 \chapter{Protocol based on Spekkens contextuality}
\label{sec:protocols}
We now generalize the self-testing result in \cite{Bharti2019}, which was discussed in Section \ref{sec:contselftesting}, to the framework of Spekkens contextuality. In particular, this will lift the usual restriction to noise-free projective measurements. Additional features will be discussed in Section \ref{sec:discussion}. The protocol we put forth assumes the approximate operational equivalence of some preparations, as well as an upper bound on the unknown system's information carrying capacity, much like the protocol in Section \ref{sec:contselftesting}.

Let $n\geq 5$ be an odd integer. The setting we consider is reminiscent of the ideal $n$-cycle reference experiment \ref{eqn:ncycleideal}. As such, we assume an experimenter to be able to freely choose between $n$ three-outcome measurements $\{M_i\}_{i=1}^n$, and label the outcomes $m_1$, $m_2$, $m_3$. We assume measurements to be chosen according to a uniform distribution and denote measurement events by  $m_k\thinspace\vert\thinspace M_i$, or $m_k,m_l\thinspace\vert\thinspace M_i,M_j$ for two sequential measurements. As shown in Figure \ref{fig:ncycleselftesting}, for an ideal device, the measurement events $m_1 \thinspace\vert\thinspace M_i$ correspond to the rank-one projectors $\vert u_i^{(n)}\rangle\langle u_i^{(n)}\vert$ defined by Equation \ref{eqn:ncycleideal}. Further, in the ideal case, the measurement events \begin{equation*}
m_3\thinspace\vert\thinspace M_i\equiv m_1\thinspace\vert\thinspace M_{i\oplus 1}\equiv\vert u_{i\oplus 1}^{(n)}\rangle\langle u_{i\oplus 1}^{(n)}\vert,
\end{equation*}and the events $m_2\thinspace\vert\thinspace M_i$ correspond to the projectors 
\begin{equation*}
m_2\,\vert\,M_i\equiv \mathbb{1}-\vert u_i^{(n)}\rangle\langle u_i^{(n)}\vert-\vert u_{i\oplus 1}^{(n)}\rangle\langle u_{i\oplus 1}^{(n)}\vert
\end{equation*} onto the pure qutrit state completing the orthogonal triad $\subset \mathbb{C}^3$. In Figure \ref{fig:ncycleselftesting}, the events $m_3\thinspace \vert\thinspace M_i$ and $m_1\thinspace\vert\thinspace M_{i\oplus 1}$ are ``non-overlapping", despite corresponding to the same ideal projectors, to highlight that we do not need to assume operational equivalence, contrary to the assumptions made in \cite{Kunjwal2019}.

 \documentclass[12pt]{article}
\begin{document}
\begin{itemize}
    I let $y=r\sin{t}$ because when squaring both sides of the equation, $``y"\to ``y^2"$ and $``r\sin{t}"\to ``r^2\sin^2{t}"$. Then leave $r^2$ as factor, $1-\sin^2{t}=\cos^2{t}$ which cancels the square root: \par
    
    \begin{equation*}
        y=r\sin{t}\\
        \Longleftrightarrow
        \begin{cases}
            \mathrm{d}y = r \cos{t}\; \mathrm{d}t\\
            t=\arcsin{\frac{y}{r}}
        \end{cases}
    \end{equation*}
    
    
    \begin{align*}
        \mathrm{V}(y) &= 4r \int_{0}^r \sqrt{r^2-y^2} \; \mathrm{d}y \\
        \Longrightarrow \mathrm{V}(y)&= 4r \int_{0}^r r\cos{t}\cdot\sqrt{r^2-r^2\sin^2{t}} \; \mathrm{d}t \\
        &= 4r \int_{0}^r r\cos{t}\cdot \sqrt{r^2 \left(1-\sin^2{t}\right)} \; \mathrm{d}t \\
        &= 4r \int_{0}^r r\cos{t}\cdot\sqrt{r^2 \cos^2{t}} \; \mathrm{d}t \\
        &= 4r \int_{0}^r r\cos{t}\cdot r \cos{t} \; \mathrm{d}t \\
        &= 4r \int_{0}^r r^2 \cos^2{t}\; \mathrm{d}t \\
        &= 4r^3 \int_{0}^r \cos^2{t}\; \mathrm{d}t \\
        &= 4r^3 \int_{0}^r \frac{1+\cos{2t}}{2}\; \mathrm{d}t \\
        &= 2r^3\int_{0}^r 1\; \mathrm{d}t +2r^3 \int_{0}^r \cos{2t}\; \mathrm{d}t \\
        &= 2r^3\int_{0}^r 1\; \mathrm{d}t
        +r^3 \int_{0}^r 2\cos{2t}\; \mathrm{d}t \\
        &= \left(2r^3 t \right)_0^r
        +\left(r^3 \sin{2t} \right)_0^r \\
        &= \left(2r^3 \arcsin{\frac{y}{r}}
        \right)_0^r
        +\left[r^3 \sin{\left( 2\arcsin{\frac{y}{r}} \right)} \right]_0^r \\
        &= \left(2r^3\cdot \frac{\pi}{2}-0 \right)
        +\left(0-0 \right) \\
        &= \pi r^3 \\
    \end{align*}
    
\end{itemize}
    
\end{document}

> [REQUIRED ACTION] Gather, from the listing above, every line carrying the word "frac".

> [RESPONSE TO THIS TASK]
            t=\arcsin{\frac{y}{r}}
        &= 4r^3 \int_{0}^r \frac{1+\cos{2t}}{2}\; \mathrm{d}t \\
        &= \left(2r^3 \arcsin{\frac{y}{r}}
        +\left[r^3 \sin{\left( 2\arcsin{\frac{y}{r}} \right)} \right]_0^r \\
        &= \left(2r^3\cdot \frac{\pi}{2}-0 \right)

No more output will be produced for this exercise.